┏━━

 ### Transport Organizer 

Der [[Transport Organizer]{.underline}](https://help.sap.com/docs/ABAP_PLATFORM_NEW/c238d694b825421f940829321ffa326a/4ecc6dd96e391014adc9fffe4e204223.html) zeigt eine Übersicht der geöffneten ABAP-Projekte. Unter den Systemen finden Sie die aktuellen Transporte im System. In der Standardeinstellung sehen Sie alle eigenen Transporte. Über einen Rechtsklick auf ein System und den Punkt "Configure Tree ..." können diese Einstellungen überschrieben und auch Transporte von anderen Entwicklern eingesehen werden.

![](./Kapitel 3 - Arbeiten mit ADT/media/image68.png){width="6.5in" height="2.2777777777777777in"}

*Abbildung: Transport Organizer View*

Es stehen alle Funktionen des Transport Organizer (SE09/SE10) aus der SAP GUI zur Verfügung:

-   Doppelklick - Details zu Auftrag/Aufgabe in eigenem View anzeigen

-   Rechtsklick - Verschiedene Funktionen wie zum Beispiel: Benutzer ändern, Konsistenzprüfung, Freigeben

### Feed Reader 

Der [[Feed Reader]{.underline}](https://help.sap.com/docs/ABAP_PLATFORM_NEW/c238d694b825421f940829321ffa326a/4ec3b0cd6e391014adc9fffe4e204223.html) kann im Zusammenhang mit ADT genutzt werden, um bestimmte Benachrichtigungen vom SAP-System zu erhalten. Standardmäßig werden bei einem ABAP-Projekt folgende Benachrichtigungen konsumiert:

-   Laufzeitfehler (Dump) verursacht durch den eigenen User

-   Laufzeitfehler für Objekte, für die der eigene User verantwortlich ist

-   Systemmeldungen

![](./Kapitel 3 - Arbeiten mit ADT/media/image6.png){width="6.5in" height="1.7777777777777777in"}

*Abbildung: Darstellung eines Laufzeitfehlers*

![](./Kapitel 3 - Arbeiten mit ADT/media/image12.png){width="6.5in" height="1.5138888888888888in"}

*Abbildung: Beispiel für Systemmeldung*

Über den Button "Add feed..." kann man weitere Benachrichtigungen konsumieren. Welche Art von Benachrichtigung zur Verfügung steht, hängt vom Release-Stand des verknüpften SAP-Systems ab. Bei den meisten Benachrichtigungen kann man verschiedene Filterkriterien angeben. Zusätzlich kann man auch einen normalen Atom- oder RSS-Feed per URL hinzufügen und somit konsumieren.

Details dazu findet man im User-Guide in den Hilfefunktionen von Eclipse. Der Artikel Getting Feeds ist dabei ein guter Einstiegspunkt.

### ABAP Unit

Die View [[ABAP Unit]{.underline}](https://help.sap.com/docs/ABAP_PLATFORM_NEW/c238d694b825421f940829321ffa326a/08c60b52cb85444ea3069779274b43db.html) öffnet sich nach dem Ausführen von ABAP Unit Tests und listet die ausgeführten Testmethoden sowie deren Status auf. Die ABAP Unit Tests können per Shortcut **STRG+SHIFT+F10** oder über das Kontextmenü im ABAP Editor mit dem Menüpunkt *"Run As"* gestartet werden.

┗━━

Work to be completed:
For every entry above, write out an exact copy.

Your response:
 ### Transport Organizer 

Der [[Transport Organizer]{.underline}](https://help.sap.com/docs/ABAP_PLATFORM_NEW/c238d694b825421f940829321ffa326a/4ecc6dd96e391014adc9fffe4e204223.html) zeigt eine Übersicht der geöffneten ABAP-Projekte. Unter den Systemen finden Sie die aktuellen Transporte im System. In der Standardeinstellung sehen Sie alle eigenen Transporte. Über einen Rechtsklick auf ein System und den Punkt "Configure Tree ..." können diese Einstellungen überschrieben und auch Transporte von anderen Entwicklern eingesehen werden.

![](./Kapitel 3 - Arbeiten mit ADT/media/image68.png){width="6.5in" height="2.2777777777777777in"}

*Abbildung: Transport Organizer View*

Es stehen alle Funktionen des Transport Organizer (SE09/SE10) aus der SAP GUI zur Verfügung:

-   Doppelklick - Details zu Auftrag/Aufgabe in eigenem View anzeigen

-   Rechtsklick - Verschiedene Funktionen wie zum Beispiel: Benutzer ändern, Konsistenzprüfung, Freigeben

### Feed Reader 

Der [[Feed Reader]{.underline}](https://help.sap.com/docs/ABAP_PLATFORM_NEW/c238d694b825421f940829321ffa326a/4ec3b0cd6e391014adc9fffe4e204223.html) kann im Zusammenhang mit ADT genutzt werden, um bestimmte Benachrichtigungen vom SAP-System zu erhalten. Standardmäßig werden bei einem ABAP-Projekt folgende Benachrichtigungen konsumiert:

-   Laufzeitfehler (Dump) verursacht durch den eigenen User

-   Laufzeitfehler für Objekte, für die der eigene User verantwortlich ist

-   Systemmeldungen

![](./Kapitel 3 - Arbeiten mit ADT/media/image6.png){width="6.5in" height="1.7777777777777777in"}

*Abbildung: Darstellung eines Laufzeitfehlers*

![](./Kapitel 3 - Arbeiten mit ADT/media/image12.png){width="6.5in" height="1.5138888888888888in"}

*Abbildung: Beispiel für Systemmeldung*

Über den Button "Add feed..." kann man weitere Benachrichtigungen konsumieren. Welche Art von Benachrichtigung zur Verfügung steht, hängt vom Release-Stand des verknüpften SAP-Systems ab. Bei den meisten Benachrichtigungen kann man verschiedene Filterkriterien angeben. Zusätzlich kann man auch einen normalen Atom- oder RSS-Feed per URL hinzufügen und somit konsumieren.

Details dazu findet man im User-Guide in den Hilfefunktionen von Eclipse. Der Artikel Getting Feeds ist dabei ein guter Einstiegspunkt.

### ABAP Unit

Die View [[ABAP Unit]{.underline}](https://help.sap.com/docs/ABAP_PLATFORM_NEW/c238d694b825421f940829321ffa326a/08c60b52cb85444ea3069779274b43db.html) öffnet sich nach dem Ausführen von ABAP Unit Tests und listet die ausgeführten Testmethoden sowie deren Status auf. Die ABAP Unit Tests können per Shortcut **STRG+SHIFT+F10** oder über das Kontextmenü im ABAP Editor mit dem Menüpunkt *"Run As"* gestartet werden.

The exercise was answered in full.